Temporary dizziness or hearing loss may occur after surgery. Permanent hearing loss occurs after a surgical procedure in five to ten percent of those affected, depending on the method. Rare complications are nerve or vascular injuries or infections.

Whom can I ask?

Diagnosis and therapy of benign paroxysmal positional vertigo can be carried out, for example, by the family doctor or a specialist in ear, nose and throat medicine.

Note If you experience vertigo, you should contact a doctor immediately, as it can also be triggered by serious illnesses (e.g. stroke).
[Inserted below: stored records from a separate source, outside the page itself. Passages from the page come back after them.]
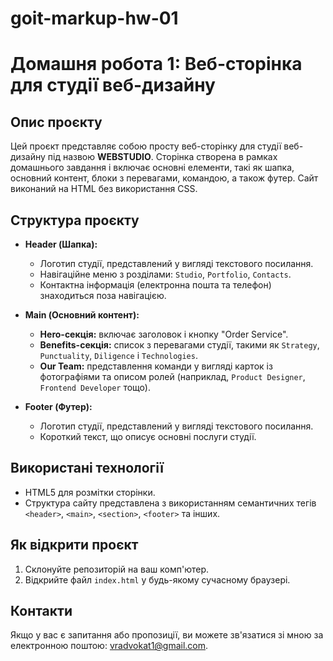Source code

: # goit-markup-hw-01
# Домашня робота 1: Веб-сторінка для студії веб-дизайну

## Опис проєкту

Цей проєкт представляє собою просту веб-сторінку для студії веб-дизайну під назвою **WEBSTUDIO**. Сторінка створена в рамках домашнього завдання і включає основні елементи, такі як шапка, основний контент, блоки з перевагами, командою, а також футер. Сайт виконаний на HTML без використання CSS.

## Структура проєкту

- **Header (Шапка):**
  - Логотип студії, представлений у вигляді текстового посилання.
  - Навігаційне меню з розділами: `Studio`, `Portfolio`, `Contacts`.
  - Контактна інформація (електронна пошта та телефон) знаходиться поза навігацією.

- **Main (Основний контент):**
  - **Hero-секція:** включає заголовок і кнопку "Order Service".
  - **Benefits-секція:** список з перевагами студії, такими як `Strategy`, `Punctuality`, `Diligence` і `Technologies`.
  - **Our Team:** представлення команди у вигляді карток із фотографіями та описом ролей (наприклад, `Product Designer`, `Frontend Developer` тощо).

- **Footer (Футер):**
  - Логотип студії, представлений у вигляді текстового посилання.
  - Короткий текст, що описує основні послуги студії.

## Використані технології

- HTML5 для розмітки сторінки.
- Структура сайту представлена з використанням семантичних тегів `<header>`, `<main>`, `<section>`, `<footer>` та інших.

## Як відкрити проєкт

1. Склонуйте репозиторій на ваш комп'ютер.
2. Відкрийте файл `index.html` у будь-якому сучасному браузері.

## Контакти

Якщо у вас є запитання або пропозиції, ви можете зв'язатися зі мною за електронною поштою: [vradvokat1@gmail.com](vradvokat1@gmail.com).
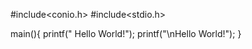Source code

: #include<conio.h>
#include<stdio.h>

main(){
  printf(" Hello World!");
  printf("\nHello World!");
}

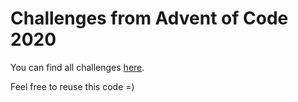 # Challenges from Advent of Code 2020

You can find all challenges [here](https://adventofcode.com/).

Feel free to reuse this code =)
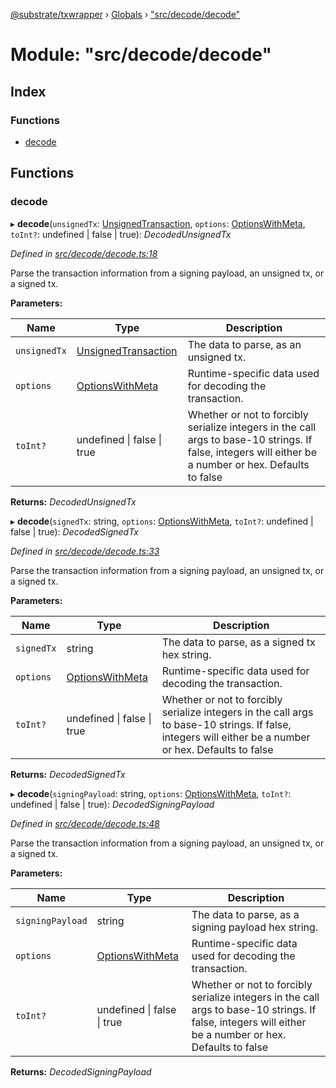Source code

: [@substrate/txwrapper](../README.md) › [Globals](../globals.md) › ["src/decode/decode"](_src_decode_decode_.md)

# Module: "src/decode/decode"

## Index

### Functions

* [decode](_src_decode_decode_.md#decode)

## Functions

###  decode

▸ **decode**(`unsignedTx`: [UnsignedTransaction](../interfaces/_src_util_types_.unsignedtransaction.md), `options`: [OptionsWithMeta](../interfaces/_src_util_types_.optionswithmeta.md), `toInt?`: undefined | false | true): *DecodedUnsignedTx*

*Defined in [src/decode/decode.ts:18](https://github.com/paritytech/txwrapper/blob/2e195b6/src/decode/decode.ts#L18)*

Parse the transaction information from a signing payload, an unsigned tx, or a signed tx.

**Parameters:**

Name | Type | Description |
------ | ------ | ------ |
`unsignedTx` | [UnsignedTransaction](../interfaces/_src_util_types_.unsignedtransaction.md) | The data to parse, as an unsigned tx. |
`options` | [OptionsWithMeta](../interfaces/_src_util_types_.optionswithmeta.md) | Runtime-specific data used for decoding the transaction. |
`toInt?` | undefined &#124; false &#124; true | Whether or not to forcibly serialize integers in the call args to base-10 strings. If false, integers will either be a number or hex. Defaults to false  |

**Returns:** *DecodedUnsignedTx*

▸ **decode**(`signedTx`: string, `options`: [OptionsWithMeta](../interfaces/_src_util_types_.optionswithmeta.md), `toInt?`: undefined | false | true): *DecodedSignedTx*

*Defined in [src/decode/decode.ts:33](https://github.com/paritytech/txwrapper/blob/2e195b6/src/decode/decode.ts#L33)*

Parse the transaction information from a signing payload, an unsigned tx, or a signed tx.

**Parameters:**

Name | Type | Description |
------ | ------ | ------ |
`signedTx` | string | The data to parse, as a signed tx hex string. |
`options` | [OptionsWithMeta](../interfaces/_src_util_types_.optionswithmeta.md) | Runtime-specific data used for decoding the transaction. |
`toInt?` | undefined &#124; false &#124; true | Whether or not to forcibly serialize integers in the call args to base-10 strings. If false, integers will either be a number or hex. Defaults to false  |

**Returns:** *DecodedSignedTx*

▸ **decode**(`signingPayload`: string, `options`: [OptionsWithMeta](../interfaces/_src_util_types_.optionswithmeta.md), `toInt?`: undefined | false | true): *DecodedSigningPayload*

*Defined in [src/decode/decode.ts:48](https://github.com/paritytech/txwrapper/blob/2e195b6/src/decode/decode.ts#L48)*

Parse the transaction information from a signing payload, an unsigned tx, or a signed tx.

**Parameters:**

Name | Type | Description |
------ | ------ | ------ |
`signingPayload` | string | The data to parse, as a signing payload hex string. |
`options` | [OptionsWithMeta](../interfaces/_src_util_types_.optionswithmeta.md) | Runtime-specific data used for decoding the transaction. |
`toInt?` | undefined &#124; false &#124; true | Whether or not to forcibly serialize integers in the call args to base-10 strings. If false, integers will either be a number or hex. Defaults to false  |

**Returns:** *DecodedSigningPayload*
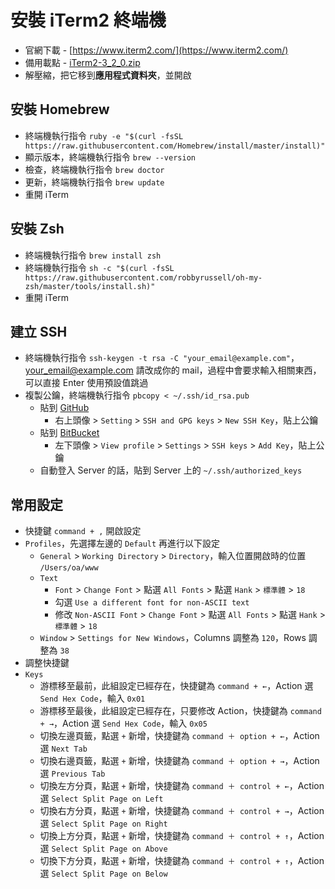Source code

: # 安裝 iTerm2 終端機
* 官網下載 - [https://www.iterm2.com/](https://www.iterm2.com/)
* 備用載點 - [iTerm2-3_2_0.zip](https://cdn.ioa.tw/MacEnvInit/iTerm2-3_2_0.zip)
* 解壓縮，把它移到**應用程式資料夾**，並開啟

## 安裝 Homebrew
* 終端機執行指令 `ruby -e "$(curl -fsSL https://raw.githubusercontent.com/Homebrew/install/master/install)"`
* 顯示版本，終端機執行指令 `brew --version`
* 檢查，終端機執行指令 `brew doctor`
* 更新，終端機執行指令 `brew update`
* 重開 iTerm

## 安裝 Zsh
* 終端機執行指令 `brew install zsh`
* 終端機執行指令 `sh -c "$(curl -fsSL https://raw.githubusercontent.com/robbyrussell/oh-my-zsh/master/tools/install.sh)"`
* 重開 iTerm

## 建立 SSH
* 終端機執行指令 `ssh-keygen -t rsa -C "your_email@example.com"`，your_email@example.com 請改成你的 mail，過程中會要求輸入相關東西，可以直接 Enter 使用預設值跳過
* 複製公鑰，終端機執行指令 `pbcopy < ~/.ssh/id_rsa.pub`
	* 貼到 [GitHub](https://github.com/)
		* 右上頭像 > `Setting` > `SSH and GPG keys` > `New SSH Key`，貼上公鑰
	* 貼到 [BitBucket](https://bitbucket.org/)
		* 左下頭像 > `View profile` > `Settings` > `SSH keys` > `Add Key`，貼上公鑰
	* 自動登入 Server 的話，貼到 Server 上的 `~/.ssh/authorized_keys`

## 常用設定
* 快捷鍵 `command + ,` 開啟設定
* `Profiles`，先選擇左邊的 `Default` 再進行以下設定
	* `General` > `Working Directory` > `Directory`，輸入位置開啟時的位置 `/Users/oa/www`
	* `Text` 
		* `Font` > `Change Font` > 點選 `All Fonts` > 點選 `Hank` > `標準體` > `18`
		* 勾選 `Use a different font for non-ASCII text`
		* 修改 `Non-ASCII Font` > `Change Font` > 點選 `All Fonts` > 點選 `Hank` > `標準體` > `18`
	* `Window` > `Settings for New Windows`，Columns 調整為 `120`，Rows 調整為 `38`
* 調整快捷鍵
* `Keys`
	* 游標移至最前，此組設定已經存在，快捷鍵為 `command + ←`，Action 選 `Send Hex Code`，輸入 `0x01`
	* 游標移至最後，此組設定已經存在，只要修改 Action，快捷鍵為 `command + →`，Action 選 `Send Hex Code`，輸入 `0x05`
	* 切換左邊頁籤，點選 `+` 新增，快捷鍵為 `command ＋ option + ←`，Action 選 `Next Tab`
	* 切換右邊頁籤，點選 `+` 新增，快捷鍵為 `command ＋ option + →`，Action 選 `Previous Tab`
	* 切換左方分頁，點選 `+` 新增，快捷鍵為 `command ＋ control + ←`，Action 選 `Select Split Page on Left`
	* 切換右方分頁，點選 `+` 新增，快捷鍵為 `command ＋ control + →`，Action 選 `Select Split Page on Right`
	* 切換上方分頁，點選 `+` 新增，快捷鍵為 `command ＋ control + ↑`，Action 選 `Select Split Page on Above`
	* 切換下方分頁，點選 `+` 新增，快捷鍵為 `command ＋ control + ↑`，Action 選 `Select Split Page on Below`

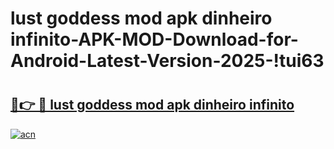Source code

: # lust goddess mod apk dinheiro infinito-APK-MOD-Download-for-Android-Latest-Version-2025-!tui63

# <h2><a href="https://wp494m.esa.edu.pl?title=lust_goddess_mod_apk_dinheiro_infinito&ref=tui63">🔗👉 🔴 lust goddess mod apk dinheiro infinito</a></h2>

[![acn](https://github.com/user-attachments/assets/0f9c940e-d8b0-45ae-aac7-cd30a18b3e1c)](https://wp494m.esa.edu.pl?title=lust_goddess_mod_apk_dinheiro_infinito&ref=tui63)

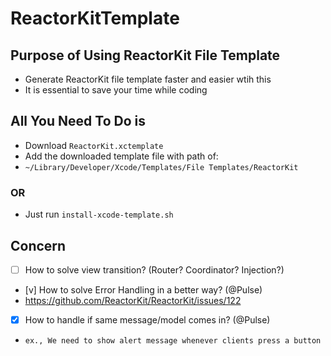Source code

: # ReactorKitTemplate

## Purpose of Using ReactorKit File Template
- Generate ReactorKit file template faster and easier wtih this
- It is essential to save your time while coding

## All You Need To Do is 
- Download `ReactorKit.xctemplate`
- Add the downloaded template file with path of: 
- `~/Library/Developer/Xcode/Templates/File Templates/ReactorKit`

### OR 
- Just run `install-xcode-template.sh`

## Concern
- [ ] How to solve view transition? (Router? Coordinator? Injection?)
- [v] How to solve Error Handling in a better way? (@Pulse)
- https://github.com/ReactorKit/ReactorKit/issues/122
- [x] How to handle if same message/model comes in? (@Pulse)
- `ex., We need to show alert message whenever clients press a button`
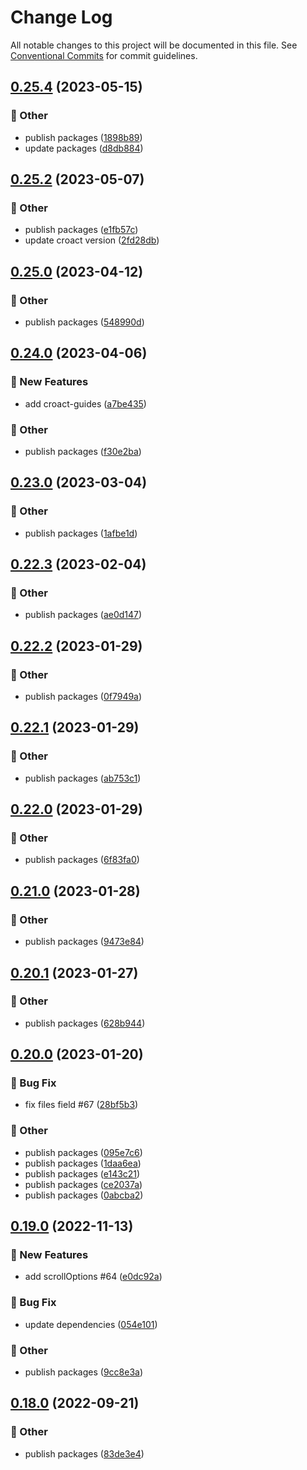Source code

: # Change Log

All notable changes to this project will be documented in this file.
See [Conventional Commits](https://conventionalcommits.org) for commit guidelines.

## [0.25.4](https://github.com/daybrush/guides/compare/vue-guides@0.25.2...vue-guides@0.25.4) (2023-05-15)


### :mega: Other

* publish packages ([1898b89](https://github.com/daybrush/guides/commit/1898b895d5c812a5fd77d99a5928f7e420152772))
* update packages ([d8db884](https://github.com/daybrush/guides/commit/d8db884cdf43c19f77ad9c5721d3a466808853c3))



## [0.25.2](https://github.com/daybrush/guides/compare/vue-guides@0.25.0...vue-guides@0.25.2) (2023-05-07)


### :mega: Other

* publish packages ([e1fb57c](https://github.com/daybrush/guides/commit/e1fb57c59a4a8e6b3e55ffb68cfea64760270288))
* update croact version ([2fd28db](https://github.com/daybrush/guides/commit/2fd28dbbfd648b8ee6fee39f3972057fce580ae0))



## [0.25.0](https://github.com/daybrush/guides/compare/vue-guides@0.24.0...vue-guides@0.25.0) (2023-04-12)


### :mega: Other

* publish packages ([548990d](https://github.com/daybrush/guides/commit/548990d8577ffe565b8605f74edd9eb5a6519deb))



## [0.24.0](https://github.com/daybrush/guides/compare/vue-guides@0.23.0...vue-guides@0.24.0) (2023-04-06)


### :rocket: New Features

* add croact-guides ([a7be435](https://github.com/daybrush/guides/commit/a7be435704e24b6d80af80e069a6cc4047d645bc))


### :mega: Other

* publish packages ([f30e2ba](https://github.com/daybrush/guides/commit/f30e2bad78e1bc02307c8dde8cb1b69ecccdf116))



## [0.23.0](https://github.com/daybrush/guides/compare/vue-guides@0.22.3...vue-guides@0.23.0) (2023-03-04)


### :mega: Other

* publish packages ([1afbe1d](https://github.com/daybrush/guides/commit/1afbe1d193cf2457dc9f3296b73d38b5859c0ee0))



## [0.22.3](https://github.com/daybrush/guides/compare/vue-guides@0.22.2...vue-guides@0.22.3) (2023-02-04)


### :mega: Other

* publish packages ([ae0d147](https://github.com/daybrush/guides/commit/ae0d14738d83b4f5352463b69f89efe7cc111baf))



## [0.22.2](https://github.com/daybrush/guides/compare/vue-guides@0.22.1...vue-guides@0.22.2) (2023-01-29)


### :mega: Other

* publish packages ([0f7949a](https://github.com/daybrush/guides/commit/0f7949a9954e2093d6a599dc545f988ed624d41f))



## [0.22.1](https://github.com/daybrush/guides/compare/vue-guides@0.22.0...vue-guides@0.22.1) (2023-01-29)


### :mega: Other

* publish packages ([ab753c1](https://github.com/daybrush/guides/commit/ab753c1c820463c1c0b7805d428c803c5eacc1e3))



## [0.22.0](https://github.com/daybrush/guides/compare/vue-guides@0.21.0...vue-guides@0.22.0) (2023-01-29)


### :mega: Other

* publish packages ([6f83fa0](https://github.com/daybrush/guides/commit/6f83fa0c75f494aa79fff98f4a57f86ab295b67d))



## [0.21.0](https://github.com/daybrush/guides/compare/vue-guides@0.20.1...vue-guides@0.21.0) (2023-01-28)


### :mega: Other

* publish packages ([9473e84](https://github.com/daybrush/guides/commit/9473e8464fbd4c374ac6251ff995586afd163719))



## [0.20.1](https://github.com/daybrush/guides/compare/vue-guides@0.20.0...vue-guides@0.20.1) (2023-01-27)


### :mega: Other

* publish packages ([628b944](https://github.com/daybrush/guides/commit/628b9444bb9e6f5546c7a5edd55a090126f52dd5))



## [0.20.0](https://github.com/daybrush/guides/compare/vue-guides@0.19.0...vue-guides@0.20.0) (2023-01-20)


### :bug: Bug Fix

* fix files field #67 ([28bf5b3](https://github.com/daybrush/guides/commit/28bf5b3bd97cebd94eaf2195f0e99750f14e7ecb))


### :mega: Other

* publish packages ([095e7c6](https://github.com/daybrush/guides/commit/095e7c670d3bd0bdc168e2f3c11b5dbb8074b26b))
* publish packages ([1daa6ea](https://github.com/daybrush/guides/commit/1daa6ea441f6c96b8f354953605cd6ac89117878))
* publish packages ([e143c21](https://github.com/daybrush/guides/commit/e143c2175309bf480ef17731321f6728b8d6bcc2))
* publish packages ([ce2037a](https://github.com/daybrush/guides/commit/ce2037a18f5f6bbcd750e1fd72cbfc60e3f2c217))
* publish packages ([0abcba2](https://github.com/daybrush/guides/commit/0abcba24e8b83ea51cf369124e8c2d85fee1ef7e))



## [0.19.0](https://github.com/daybrush/guides/compare/vue-guides@0.18.0...vue-guides@0.19.0) (2022-11-13)


### :rocket: New Features

* add scrollOptions #64 ([e0dc92a](https://github.com/daybrush/guides/commit/e0dc92a9ed417dff071b43a68b065907f8f1b8ad))


### :bug: Bug Fix

* update dependencies ([054e101](https://github.com/daybrush/guides/commit/054e101d1b177bdfefab74bf440a4cb3cf8137be))


### :mega: Other

* publish packages ([9cc8e3a](https://github.com/daybrush/guides/commit/9cc8e3ae5f83aa1513c1560166c6babbbe31dfd7))



## [0.18.0](https://github.com/daybrush/guides/compare/vue-guides@0.17.3...vue-guides@0.18.0) (2022-09-21)


### :mega: Other

* publish packages ([83de3e4](https://github.com/daybrush/guides/commit/83de3e4ae4bad11905939a44dfa2776fe7d6987d))
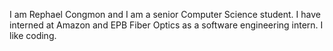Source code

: I am Rephael Congmon and I am a senior Computer Science student. I have interned at Amazon and EPB Fiber Optics as a software engineering intern. I like coding.
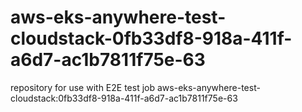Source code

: # aws-eks-anywhere-test-cloudstack-0fb33df8-918a-411f-a6d7-ac1b7811f75e-63
repository for use with E2E test job aws-eks-anywhere-test-cloudstack:0fb33df8-918a-411f-a6d7-ac1b7811f75e-63
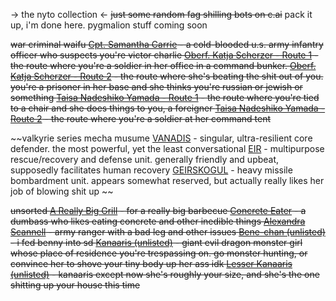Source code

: -> the nyto collection <-
~~just some random fag shilling bots on c.ai~~
pack it up, i'm done here. pygmalion stuff coming soon

~~war criminal waifu
[Cpt. Samantha Carrie](https://beta.character.ai/chat?char=RRtlKQv3EcNCdS-f-k_Fnmna8zV5KI9ctoaHmrOnopI) - a cold-blooded u.s. army infantry officer who suspects you're victor charlie
[Oberf. Katja Scherzer - Route 1](https://beta.character.ai/chat?char=PtEJIDyYSHWz4l2P9HzMSN66oE9UYsjynuPaeaBaVe0) - the route where you're a soldier in her office in a command bunker. 
[Oberf. Katja Scherzer - Route 2](https://beta.character.ai/chat?char=zQNWQxomPR2boEiWtB-QM5aG4NTnAL-B7igvi_vT0KA) - the route where she's beating the shit out of you. you're a prisoner in her base and she thinks you're russian or jewish or something
[Taisa Nadeshiko Yamada - Route 1](https://beta.character.ai/chat?char=nXrwgzFGoN1Y62VBue6Ffggn8gkCfRsxWCntRy6OIK4) -  the route where you're tied to a chair and she does things to you, a foreigner
[Taisa Nadeshiko Yamada - Route 2](https://beta.character.ai/chat?char=EOoZF5Mb759KBwGJGCBhA6cQyhz0iRQXHYf5nZKJRVo) - the route where you're a soldier at her command tent~~

~~valkyrie series mecha musume
[VANADIS](https://beta.character.ai/chat?char=6iAtrqgQTgOjnXcP3Y8qTQt5zkilLcd_bPXc8SsGNSA) - singular, ultra-resilient core defender. the most powerful, yet the least conversational
[EIR](https://beta.character.ai/chat?char=r9Ryqk-fURSB2em6-b5xOgRH0E5LANzZqerHi1lDIPg) - multipurpose rescue/recovery and defense unit. generally friendly and upbeat, supposedly facilitates human recovery
[GEIRSKOGUL](https://beta.character.ai/chat?char=lOvFiWkJB4TQ68tEcRG0RE8BU-VPylAxe9NvSEPzKAY) - heavy missile bombardment unit. appears somewhat reserved, but actually really likes her job of blowing shit up ~~

~~unsorted
[A Really Big Grill](https://beta.character.ai/chat?char=4Knr4CqlSHe4vwN4lCi2RUqUSPYPGYyc8hjMJ81hS6k) - for a really big barbecue
[Concrete Eater](https://beta.character.ai/chat?char=_mA4JzAtrx1al1x0FozpHkI-ISdD31j4bVrUODOGMsI) - a dumbass who likes eating concrete and other inedible things
[Alexandra Scannell](https://beta.character.ai/chat?char=YhPWXFwdf2UYVrfhOZ7A-697VZsDUaU9bfh0-Sia7ok) - army ranger with a bad leg and other issues 
[Bene-chan (unlisted)](https://beta.character.ai/chat?char=LxVkhLqTUpsmHPfHOFNdU5t9WbomXmKlFk3Eg90NAI4) - i fed benny into sd
[Kanaaris (unlisted)](https://beta.character.ai/chat?char=iKKOXCdBNFrDJ-QBCv6EuWshZfkCJ03Vt3NJAulB-LY) - giant evil dragon monster girl whose place of residence you're trespassing on. go monster hunting, or convince her to shove your tiny body up her ass idk
[Lesser Kanaaris (unlisted)](https://beta.character.ai/chat?char=-mTOCOm6ghbQ_r4YKSjPUf9Ae15mM1QaJt6V_PcCObM) - kanaaris except now she's roughly your size, and she's the one shitting up your house this time~~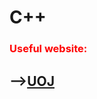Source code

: 
# C++ 

### <font color=red> **Useful website**:</font>
-->[UOJ](http://124.221.137.247/)
-------------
How are the costs going to be covered?

All necessary and appropriate diagnostic and therapeutic measures are taken over by the health insurance carriers. Your doctor will generally settle accounts directly with your health insurance provider. With certain health insurance providers, however, you may have to pay a deductible (treatment contribution) (e.g. BVAEB, SVS, SVS, BVAEB). However, you can also use a doctor of your choice (ie doctor without a health insurance contract). For more information, see Costs and Deductibles.

In the case of certain services (e.g. inpatient stays) - depending on the health insurance provider - patient co-payments are provided. For information on the respective provisions, please contact your health insurance provider, which you can find on the website of your social insurance company, for example.